Candlelight vigil draws dozens to seek ways to raise awareness

LIHUE — Jasmine Duque wasn’t always homeless.

“Five years ago, I had a home on the Big Island and I was a teacher,” she said Monday. “But when my husband and I broke up, I became homeless. I slowly started to put my life together, I started going to college. But then, in 2011, my world fell apart again when I heard my older brother passed away.”

So Duque moved back to Kauai to be with family. But soon, the stress was too much.

“I slowly began to lose my grasp on reality and I got into really bad relationships,” she said. “I moved from place to place on the Eastside, from living in cars and tents.”

Now, Duque is living at a shelter at Women In Need, a nonprofit organization that helps women and families in need.

“I have the respect and trust of my family back,” she said.

Duque was one of about 45 people who attended a candlelight vigil at Lihue United Church. Almost every pew at the church was filled. The vigil was hosted by the Kauai Community Alliance in an effort to raise awareness to the plight of the homeless.

Irana Martin, who lives in transitional housing, was homeless for 19 years. But with the help of Women In Need, Martin was able to get sober and find housing.

“I thank God, and I give my whole life to God,” she said. “Because of him, I was able to better myself.”

The mother of six, who also has 15 grandchildren, said she loves her new life.

“Before, I used to be so angry,” she said.

Vivien Davenport said she attended the vigil after hearing about it from a friend.

“I’m from the Westside, and homelessness is an epidemic, especially in the Hanapepe area,” she said. “They get run out from the beaches.”

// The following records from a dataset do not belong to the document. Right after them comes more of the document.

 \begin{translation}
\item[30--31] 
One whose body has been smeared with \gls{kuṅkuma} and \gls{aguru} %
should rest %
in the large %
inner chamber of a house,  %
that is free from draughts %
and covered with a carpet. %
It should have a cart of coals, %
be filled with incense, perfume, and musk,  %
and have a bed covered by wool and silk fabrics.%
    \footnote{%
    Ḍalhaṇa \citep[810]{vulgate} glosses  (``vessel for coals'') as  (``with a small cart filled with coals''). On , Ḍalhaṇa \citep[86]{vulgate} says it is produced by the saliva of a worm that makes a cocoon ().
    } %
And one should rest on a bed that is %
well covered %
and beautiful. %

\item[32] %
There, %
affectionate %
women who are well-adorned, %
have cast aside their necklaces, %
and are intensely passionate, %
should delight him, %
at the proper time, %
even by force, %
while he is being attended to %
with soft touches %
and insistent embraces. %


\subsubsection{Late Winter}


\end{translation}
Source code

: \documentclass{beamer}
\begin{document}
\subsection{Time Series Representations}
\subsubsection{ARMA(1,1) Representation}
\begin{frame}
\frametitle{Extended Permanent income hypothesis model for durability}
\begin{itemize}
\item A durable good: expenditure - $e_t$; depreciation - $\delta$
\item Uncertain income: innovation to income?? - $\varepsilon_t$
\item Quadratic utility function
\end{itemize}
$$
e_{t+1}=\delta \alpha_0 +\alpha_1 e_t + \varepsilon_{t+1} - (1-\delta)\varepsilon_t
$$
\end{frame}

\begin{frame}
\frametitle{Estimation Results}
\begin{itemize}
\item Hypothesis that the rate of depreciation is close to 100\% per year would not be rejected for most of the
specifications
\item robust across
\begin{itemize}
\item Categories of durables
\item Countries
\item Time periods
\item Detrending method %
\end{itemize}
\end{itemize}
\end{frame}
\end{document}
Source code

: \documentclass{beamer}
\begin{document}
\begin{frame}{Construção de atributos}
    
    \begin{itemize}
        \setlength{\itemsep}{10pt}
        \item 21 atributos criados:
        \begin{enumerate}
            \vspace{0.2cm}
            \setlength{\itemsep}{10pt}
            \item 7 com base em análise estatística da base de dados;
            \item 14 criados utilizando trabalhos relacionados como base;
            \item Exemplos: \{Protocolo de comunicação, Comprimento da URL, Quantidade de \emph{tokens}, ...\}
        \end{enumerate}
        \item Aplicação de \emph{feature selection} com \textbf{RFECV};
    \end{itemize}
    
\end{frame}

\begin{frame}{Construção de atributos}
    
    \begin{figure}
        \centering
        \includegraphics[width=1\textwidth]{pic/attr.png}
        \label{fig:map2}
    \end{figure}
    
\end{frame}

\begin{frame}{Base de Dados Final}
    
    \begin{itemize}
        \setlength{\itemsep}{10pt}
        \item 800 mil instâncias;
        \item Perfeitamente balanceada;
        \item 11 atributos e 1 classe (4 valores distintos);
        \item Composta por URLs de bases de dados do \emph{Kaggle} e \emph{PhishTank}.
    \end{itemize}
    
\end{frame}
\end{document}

Davenport believes part of the reason why people are homeless is because they don’t check off every box that’s required of them to get HUD or other forms of help.

“They have situations that make them fall through the system,” she said. “Some are felons and others don’t have the right paperwork, and these are stumbling blocks.”

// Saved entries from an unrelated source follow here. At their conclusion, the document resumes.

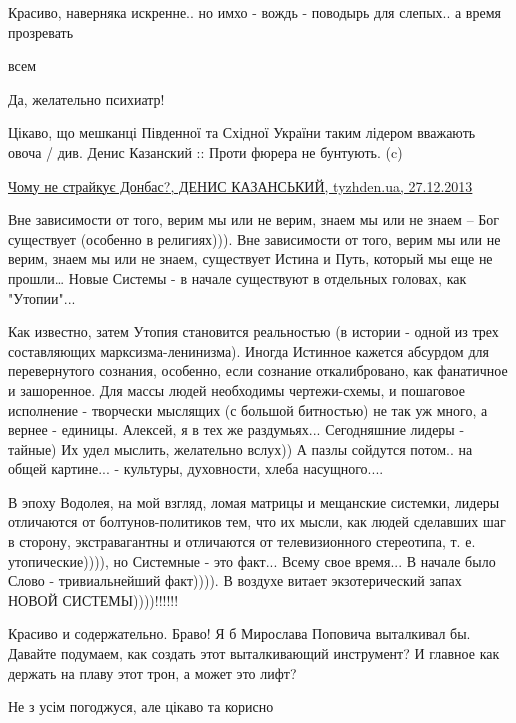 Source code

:\begin{itemize}
Красиво, наверняка искренне.. но имхо - вождь - поводырь для слепых.. а время прозревать

всем

Да, желательно психиатр!


Цікаво, що мешканці Південної та Східної України таким лідером вважають овоча /
див. Денис Казанский :: Проти фюрера не бунтують. (c) 

\href{http://tyzhden.ua/Society/97204}{%
Чому не страйкує Донбас?, ДЕНИС КАЗАНСЬКИЙ, tyzhden.ua, 27.12.2013%
}


Вне зависимости от того, верим мы или не верим, знаем мы или не знаем – Бог
существует (особенно в религиях))). Вне зависимости от того, верим мы или не
верим, знаем мы или не знаем, существует Истина и Путь, который мы еще не
прошли… Новые Системы - в начале существуют в отдельных головах, как
"Утопии"... 

Как известно, затем Утопия становится реальностью (в истории - одной из трех
составляющих марксизма-ленинизма). Иногда Истинное кажется абсурдом для
перевернутого сознания, особенно, если сознание откалибровано, как фанатичное и
зашоренное. Для массы людей необходимы чертежи-схемы, и пошаговое исполнение -
творчески мыслящих (с большой битностью) не так уж много, а вернее - единицы.
Алексей, я в тех же раздумьях... Сегодняшние лидеры - тайные) Их удел мыслить,
желательно вслух)) А пазлы сойдутся потом.. на общей картине... - культуры,
духовности, хлеба насущного.... 

В эпоху Водолея, на мой взгляд, ломая матрицы и мещанские системки, лидеры
отличаются от болтунов-политиков тем, что их мысли, как людей сделавших шаг в
сторону, экстравагантны и отличаются от телевизионного стереотипа, т. е.
утопические)))), но Системные - это факт...  Всему свое время... В начале было
Слово - тривиальнейший факт)))). В воздухе витает экзотерический запах НОВОЙ
СИСТЕМЫ))))!!!!!!


Красиво и содержательно. Браво! Я б Мирослава Поповича выталкивал бы. Давайте
подумаем, как создать этот выталкивающий инструмент? И главное как держать на
плаву этот трон, а может это лифт?

Не з усім погоджуся, але цікаво та корисно


\end{itemize}
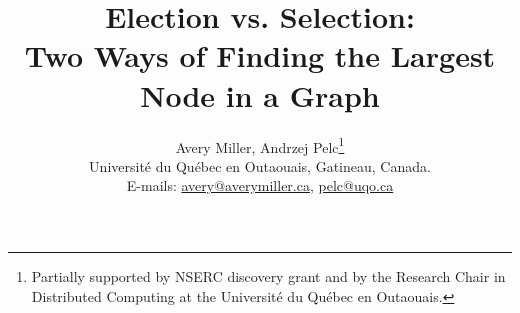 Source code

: \documentclass[11pt]{article}
\begin{document}
\baselineskip  0.18in \parskip     0.0in \parindent   0.2in 

\title{{\bf Election vs. Selection:\\ Two Ways of Finding the Largest Node in a Graph}}
\date{}
\newcommand{\inst}[1]{}

\author{
Avery Miller\inst{1},
Andrzej Pelc\inst{1}\footnote{Partially supported by NSERC discovery grant and by the Research Chair in Distributed Computing at the Universit\'e du Qu\'{e}bec en Outaouais.}\\
\inst{1} Universit\'{e} du Qu\'{e}bec en Outaouais, Gatineau, Canada.\\
E-mails: \url{avery@averymiller.ca}, \url{pelc@uqo.ca}\\
}

\date{ }
\maketitle
\end{document}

Oftentimes, they don’t know or understand the HUD process, which leaves them discouraged, she said.

Rhan Honjo believes the term affordable housing is subjective.

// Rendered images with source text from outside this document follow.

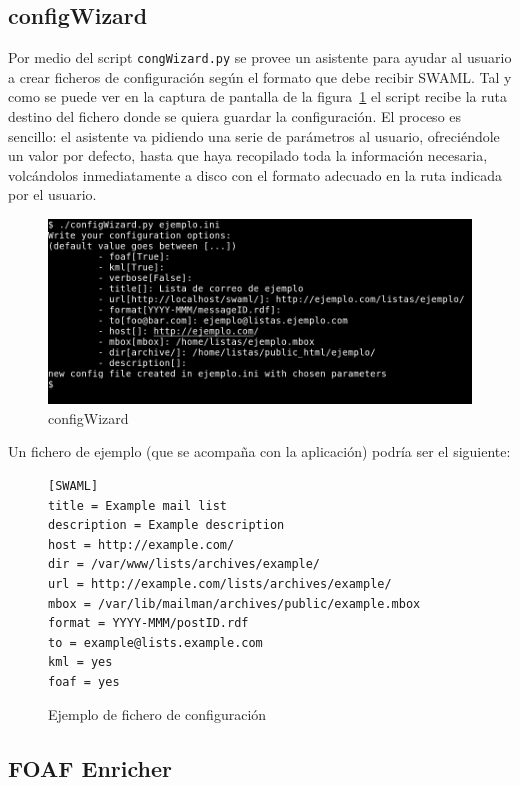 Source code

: \subsection*{configWizard}

Por medio del script \texttt{congWizard.py} se provee un asistente para
ayudar al usuario a crear ficheros de configuración según el formato
que debe recibir SWAML. Tal y como se puede ver en la captura de pantalla
de la figura~\ref{fig:configWizard} el script recibe la ruta destino del 
fichero donde se quiera guardar la configuración. El proceso es sencillo: 
el asistente va pidiendo una serie de parámetros al usuario, ofreciéndole
un valor por defecto, hasta que haya recopilado toda la información necesaria,
volcándolos inmediatamente a disco con el formato adecuado en la ruta 
indicada por el usuario.

\begin{figure}[H]
	\centering
	\includegraphics[width=14cm]{images/screenshots/configWizard.png}
	\caption{configWizard}
	\label{fig:configWizard}
\end{figure}

Un fichero de ejemplo (que se acompaña con la aplicación) podría ser el
siguiente:

\begin{figure}[H]
\begin{lstlisting}
[SWAML]
title = Example mail list
description = Example description
host = http://example.com/
dir = /var/www/lists/archives/example/
url = http://example.com/lists/archives/example/
mbox = /var/lib/mailman/archives/public/example.mbox
format = YYYY-MMM/postID.rdf
to = example@lists.example.com
kml = yes
foaf = yes
\end{lstlisting}
\caption{Ejemplo de fichero de configuración}
\label{fig:ejemplo-config}
\end{figure}

\subsection*{FOAF Enricher}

“Who sets the guidelines as to what’s affordable?” he said. “There are some people who won’t be able to make $300,000 in 50 years.”

One solution, he said, is moving to alternative dwelling units that don’t have a high cost of living, like yurts.

“There are a lot of people who are houseless and struggling. ADU’s work, it’s a matter of managing them.”

Now is the time to act, said Councilwoman JoAnn Yukimura.

“We have to work together as a community to address homelessness. It’s easy to keep talking and talking about it, but we need to to make some changes,” she said. “We need to work harder to provide sufficient housing for all of our people.”